### Problem to work on
Beginning with the first line below, please repeat the material exactly, ending with the line that includes "is essentially multicomputers".

□ □ □ □

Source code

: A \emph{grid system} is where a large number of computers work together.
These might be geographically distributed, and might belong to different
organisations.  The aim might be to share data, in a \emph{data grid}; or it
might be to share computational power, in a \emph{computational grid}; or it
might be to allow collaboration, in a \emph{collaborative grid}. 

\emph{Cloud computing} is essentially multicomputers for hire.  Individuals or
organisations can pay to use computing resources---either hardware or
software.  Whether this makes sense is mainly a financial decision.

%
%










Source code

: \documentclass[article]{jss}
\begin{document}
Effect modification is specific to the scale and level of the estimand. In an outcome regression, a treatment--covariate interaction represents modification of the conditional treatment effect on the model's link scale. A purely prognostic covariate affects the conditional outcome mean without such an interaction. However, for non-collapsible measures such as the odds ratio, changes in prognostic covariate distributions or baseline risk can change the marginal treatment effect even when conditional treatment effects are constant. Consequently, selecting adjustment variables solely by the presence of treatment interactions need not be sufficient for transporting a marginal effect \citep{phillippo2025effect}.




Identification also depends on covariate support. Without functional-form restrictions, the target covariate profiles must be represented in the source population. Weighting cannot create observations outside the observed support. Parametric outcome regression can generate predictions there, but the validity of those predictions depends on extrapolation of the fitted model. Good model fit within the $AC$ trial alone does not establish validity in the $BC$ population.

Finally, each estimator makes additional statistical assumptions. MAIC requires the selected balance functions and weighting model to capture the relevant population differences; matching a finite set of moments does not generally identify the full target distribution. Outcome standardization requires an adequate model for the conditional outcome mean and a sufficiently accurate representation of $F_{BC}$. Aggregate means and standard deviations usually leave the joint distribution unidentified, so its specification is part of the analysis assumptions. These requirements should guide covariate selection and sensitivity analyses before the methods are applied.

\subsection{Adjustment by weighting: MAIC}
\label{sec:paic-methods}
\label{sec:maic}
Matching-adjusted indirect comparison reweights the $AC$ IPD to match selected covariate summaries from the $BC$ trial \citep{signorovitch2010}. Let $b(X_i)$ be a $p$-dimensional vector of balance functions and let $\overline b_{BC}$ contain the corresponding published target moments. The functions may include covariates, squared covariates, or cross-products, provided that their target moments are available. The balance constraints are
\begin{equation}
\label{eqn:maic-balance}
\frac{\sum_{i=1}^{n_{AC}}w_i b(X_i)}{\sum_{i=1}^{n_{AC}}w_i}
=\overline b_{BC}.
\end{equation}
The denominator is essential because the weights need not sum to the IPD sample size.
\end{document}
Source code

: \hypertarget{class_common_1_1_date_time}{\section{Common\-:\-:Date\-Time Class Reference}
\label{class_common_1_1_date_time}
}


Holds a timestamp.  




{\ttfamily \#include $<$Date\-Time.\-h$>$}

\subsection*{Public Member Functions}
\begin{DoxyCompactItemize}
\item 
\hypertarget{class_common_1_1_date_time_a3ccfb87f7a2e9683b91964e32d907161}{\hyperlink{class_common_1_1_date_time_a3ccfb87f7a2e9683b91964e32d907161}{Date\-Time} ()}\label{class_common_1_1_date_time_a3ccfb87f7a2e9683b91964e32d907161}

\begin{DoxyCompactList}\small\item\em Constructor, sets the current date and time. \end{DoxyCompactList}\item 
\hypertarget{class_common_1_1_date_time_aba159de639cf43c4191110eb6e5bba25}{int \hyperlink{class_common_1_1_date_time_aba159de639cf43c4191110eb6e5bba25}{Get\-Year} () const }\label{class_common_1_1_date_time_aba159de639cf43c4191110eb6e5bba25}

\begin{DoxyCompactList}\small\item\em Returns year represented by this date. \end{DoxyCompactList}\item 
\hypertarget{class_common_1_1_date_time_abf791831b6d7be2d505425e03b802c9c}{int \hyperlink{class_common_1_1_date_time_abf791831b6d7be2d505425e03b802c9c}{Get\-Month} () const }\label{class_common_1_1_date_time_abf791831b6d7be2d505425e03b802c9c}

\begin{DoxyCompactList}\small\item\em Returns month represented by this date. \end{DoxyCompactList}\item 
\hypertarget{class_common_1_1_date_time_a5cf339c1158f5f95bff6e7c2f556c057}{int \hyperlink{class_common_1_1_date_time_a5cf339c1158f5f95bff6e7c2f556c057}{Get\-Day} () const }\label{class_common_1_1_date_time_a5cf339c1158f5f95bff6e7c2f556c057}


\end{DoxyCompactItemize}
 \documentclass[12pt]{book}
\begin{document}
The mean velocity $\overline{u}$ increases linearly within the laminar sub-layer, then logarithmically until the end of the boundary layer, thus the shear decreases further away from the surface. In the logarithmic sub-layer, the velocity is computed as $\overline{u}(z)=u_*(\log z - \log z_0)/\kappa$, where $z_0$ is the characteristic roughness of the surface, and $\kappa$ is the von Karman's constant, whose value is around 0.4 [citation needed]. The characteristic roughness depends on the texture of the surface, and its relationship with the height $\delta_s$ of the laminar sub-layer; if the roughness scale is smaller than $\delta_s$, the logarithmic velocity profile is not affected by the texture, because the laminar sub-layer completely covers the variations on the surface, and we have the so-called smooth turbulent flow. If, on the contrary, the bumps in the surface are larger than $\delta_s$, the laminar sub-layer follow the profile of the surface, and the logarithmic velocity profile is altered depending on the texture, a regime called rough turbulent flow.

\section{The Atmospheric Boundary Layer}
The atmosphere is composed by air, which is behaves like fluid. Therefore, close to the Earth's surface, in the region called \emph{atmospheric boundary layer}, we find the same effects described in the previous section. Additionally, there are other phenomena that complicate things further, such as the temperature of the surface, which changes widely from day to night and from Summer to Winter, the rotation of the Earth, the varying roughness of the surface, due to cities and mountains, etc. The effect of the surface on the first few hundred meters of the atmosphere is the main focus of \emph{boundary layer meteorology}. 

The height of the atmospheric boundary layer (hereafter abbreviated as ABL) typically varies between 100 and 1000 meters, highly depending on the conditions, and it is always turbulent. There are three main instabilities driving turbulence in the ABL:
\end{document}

□ □ □ □

### Solution to the exercise
Source code

: A \emph{grid system} is where a large number of computers work together.
These might be geographically distributed, and might belong to different
organisations.  The aim might be to share data, in a \emph{data grid}; or it
might be to share computational power, in a \emph{computational grid}; or it
might be to allow collaboration, in a \emph{collaborative grid}. 

\emph{Cloud computing} is essentially multicomputers for hire.  Individuals or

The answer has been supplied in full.